His interest in the world of surfing gave him the opportunities to experiment with design, working on several different publications related to the profession. He his well known for his experimental typography. He was founding art director of alternative rock magazine Ray Gun where his experimentation with layout and expressive type gained attention. He created a personal grunge style that inspired many graphic designer.
Louise Fili
A designer who is absolutely enthralled with Italian culture, Louise Fili worked in the book publishing business for 11 years and now runs her own design studio where she specializes in restaurant identity, food packaging and book jacket design. Her interest in food and the Italian culture started when she was very young. The daughter of Italian immigrants, she first visited Italy when she was 16 years old.

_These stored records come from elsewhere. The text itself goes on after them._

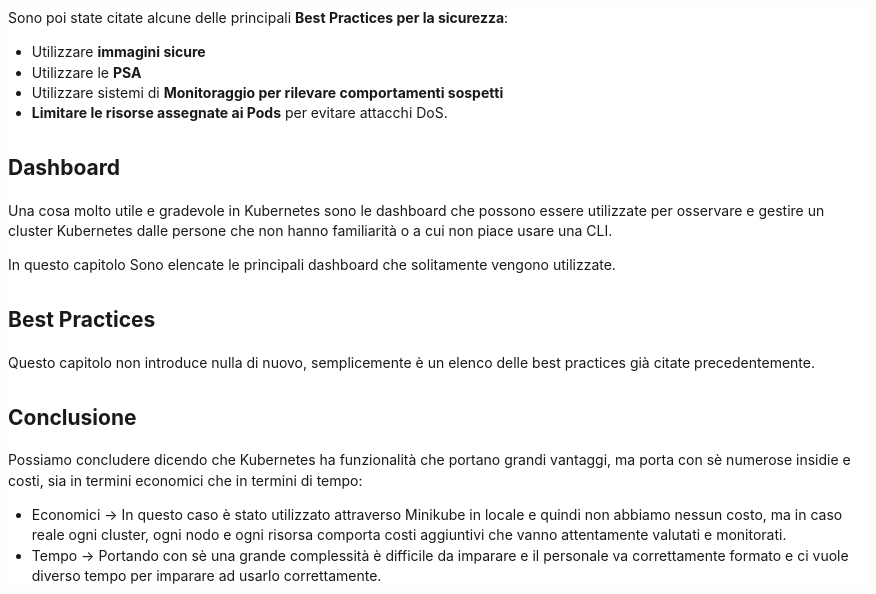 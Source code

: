 Sono poi state citate alcune delle principali **Best Practices per la sicurezza**:
- Utilizzare **immagini sicure**
- Utilizzare le **PSA**
- Utilizzare sistemi di **Monitoraggio per rilevare comportamenti sospetti**
- **Limitare le risorse assegnate ai Pods** per evitare attacchi DoS.

## Dashboard

Una cosa molto utile e gradevole in Kubernetes sono le dashboard che possono essere utilizzate per osservare e gestire un cluster Kubernetes dalle persone che non hanno familiarità o a cui non piace usare una CLI.

In questo capitolo Sono elencate le principali dashboard che solitamente vengono utilizzate.

## Best Practices

Questo capitolo non introduce nulla di nuovo, semplicemente è un elenco delle best practices già citate precedentemente.

## Conclusione

Possiamo concludere dicendo che Kubernetes ha funzionalità che portano grandi vantaggi, ma porta con sè numerose insidie e costi, sia in termini economici che in termini di tempo:

- Economici ${\rightarrow}$ In questo caso è stato utilizzato attraverso Minikube in locale e quindi non abbiamo nessun costo, ma in caso reale ogni cluster, ogni nodo e ogni risorsa comporta costi aggiuntivi che vanno attentamente valutati e monitorati.
- Tempo ${\rightarrow}$ Portando con sè una grande complessità è difficile da imparare e il personale va correttamente formato e ci vuole diverso tempo per imparare ad usarlo correttamente. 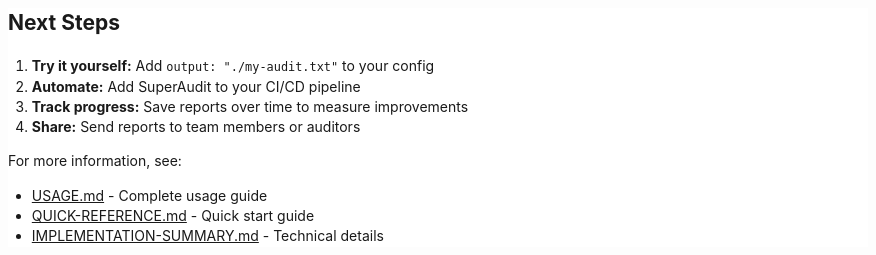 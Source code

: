 
## Next Steps

1. **Try it yourself:** Add `output: "./my-audit.txt"` to your config
2. **Automate:** Add SuperAudit to your CI/CD pipeline
3. **Track progress:** Save reports over time to measure improvements
4. **Share:** Send reports to team members or auditors

For more information, see:
- [USAGE.md](./USAGE.md) - Complete usage guide
- [QUICK-REFERENCE.md](./QUICK-REFERENCE.md) - Quick start guide
- [IMPLEMENTATION-SUMMARY.md](./IMPLEMENTATION-SUMMARY.md) - Technical details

Her affection for typography also started when she was very young and she would often spend the night-time hours hiding in the dark so she could carve lettering into the wall over her bed.
Michael Beirut
He is a graphic designer, design critic and educator who designed the logo for Hillary Clinton’s 2016 presidential campaign. He is currently a partner at Pentagram NY but previously was a Vice president at Vignelli Associates.
Stefan Sagmeister
Austrian born but New York based Sagmeister is Design Principal of Sagmeister & Walsh Inc (with partner Jessica Walsh). He is known for his highly provocative designer who takes creative risks in his approach to projects. His clients include, Adobe, Red Bull, MoMa, AIGA, NYTimes Magazine and many more.
Jonathon Barnbrook
He is a British graphic designer, film maker and typographer. Barnbrook designed the cover artwork of David Bowie’s 2002 album Heathen, where he used his ‘Priori’ typeface for the first type.
Barnbook has produced many font, but Mason and Exocet are among his most popular released Emigré.
Ireland
The Project Twins
The founder of the the Project Twins are Michael & James Fitzgerald. Their work takes inspiration from mid-century American designers such as Bass, Chwast and Glaser.

Steve Simpson
Originally from England, he moved to Dublin to set up his studio in Dun Laoghaire. He is in a Illustrator, animator, toy creator, designer art director and artist. His client list includes Jameson, Universal Studio, Inferno Sauce, Magners, Harrods, Adobe 7up, Dunne Stores and more.

His work is influenced by South American folk art, with limited colour palette.
Paula McGloin
She is an illustator and surface designer, with studio in Dublin. Member of the Illustrators Guild of Ireland.

Her work is characterized by an international appeal and appears worldwide in books, editorial, retail design, fashion, fabrics and ceramics.